With it, he is striking. Joining him on stage is his wife, Tanya Rae, whom he met in the mid-’80s when he was teaching guitar lessons at Rogers State College in Oklahoma and she was his student. She now plays rhythm guitar and sings backup vocals in his band.
At present he is trying to parlay his image and left-of-center popularity into mainstream country airplay. Not long ago he entered a Nashville studio to record two new songs and redo three of his best-known ones.
The recording project began as an effort to make “Highway Patrol,” as he puts it, “a little more radio playable.”
“We went and did it in Nashville and got a little bit better sound on it, spent a little more money,” he says with a laugh. “Then we went ahead and redid `My Wife Thinks You’re Dead’ and `Sugarfoot Rag,’ too. We played ’em a little bit better, because we play a little better now.”
The improvement is attributable to the fact that Brown and his aggregation have been touring virtually non-stop for the last couple of years.
A veteran musician who dryly says he was surprised not to have become a big star at age 21 (“I just thought somebody’d come along and discover me, and they never did”), he worked in bands from the ’60s on, but never got anywhere. He says his primary musical vision was always his own kind of country, but he also worked in “rock ‘n’ roll dance bands and, like, the surf stuff, the Beach Boys, that kind of thing” and later “some of the blues stuff.”
One of the hallmarks of his playing today is that his melodies are spiced with fleeting bits from his work in those other genres, but for a long time he just hung on, seemingly going nowhere.
Circa 1987-88, he spent a year in Nashville. He characterizes it as “a real hard time” in a town that then boasted few serious performance venues.
“I didn’t have a tape to shop around, so I really had no business being there,” he says. “I was desperate for work and I remember I called every agent in the phone book, and that just wasn’t the way to do it. I had to find another way to get started.”
Like Willie Nelson and a number of other incipient stars before him, he left Nashville for Texas. In the profusion of nightclubs in Austin, he knew he could at least work. It turned out to be there, during the annual South By Southwest conference in 1992, that he played a showcase at Austin’s little Continental Club and blew the mind of booking agent Bobby Cudd, of the Nashville office of Monterey Artists.
“I heard about him, so I went to the Continental Club to see him,” Cudd remembers. “It was packed, and I squirmed my way up to about six people deep. He had a snarl on his lip and a twinkle in his eye, and I asked myself, `Is this guy messin’ with me?’ I was really awed. The guy was sincere and had attitude.
“I went out and found a second-hand copy of his homemade tape, `12 Shades of Brown,’ and listened to it in my car for about a month.”
Cudd then told executive Dick Whitehouse of Curb Records, and suddenly Brown was where he thought he’d be at 21. Now he says he’s on the road more than he’s home, working on another record and writing more songs.

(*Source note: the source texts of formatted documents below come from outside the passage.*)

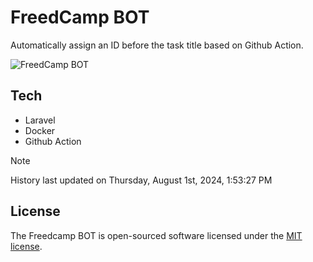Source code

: # FreedCamp BOT

Automatically assign an ID before the task title based on Github Action.

![FreedCamp BOT](https://repository-images.githubusercontent.com/737932867/7d34798b-2680-471c-b089-a78a718d3d6a)

## Tech

- Laravel
- Docker
- Github Action

> [!NOTE]  
> History last updated on Thursday, August 1st, 2024, 1:53:27 PM

## License

The Freedcamp BOT is open-sourced software licensed under the [MIT license](https://opensource.org/licenses/MIT).
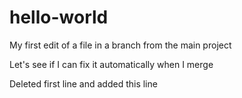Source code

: hello-world
===========

My first edit of a file in a branch from the main project

Let's see if I can fix it automatically when I merge

Deleted first line and added this line
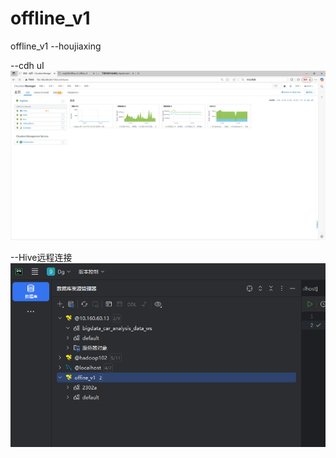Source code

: # offline_v1
offline_v1
--houjiaxing

--cdh uI
![img_1.png](img_1.png)

--Hive远程连接
![img.png](img.png)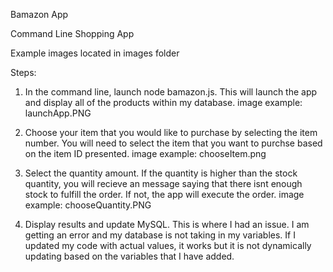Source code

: Bamazon App

Command Line Shopping App

Example images located in images folder


Steps:

1. In the command line, launch node bamazon.js.
	This will launch the app and display all of the products within my database.
	image example: launchApp.PNG

2. Choose your item that you would like to purchase by selecting the item number.
	You will need to select the item that you want to purchse based on the item ID presented.
	image example: chooseItem.png

3. Select the quantity amount.
	If the quantity is higher than the stock quantity, you will recieve an message saying that there isnt enough stock to fulfill the order. If not, the app will execute the order.
	image example: chooseQuantity.PNG

4. Display results and update MySQL.
	This is where I had an issue. I am getting an error and my database is not taking in my variables. If I updated my code with actual values, it works but it is not dynamically updating based on the variables that I have added.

Asked to explain his popularity with rock-loving audiences, he cooperatively tries.
“I surprise ’em, I guess,” he says. “I think they look at me before I start playing or something and think I’m an old honkytonk singer, but then I throw in some rock ideas and other things.
“But it’s still honkytonk, and I think people kind of like that rootsy thing. I think the rock ‘n’ roll crowd has always gone for that. That’s why all this big rockabilly craze: because they’re looking for the roots of things.”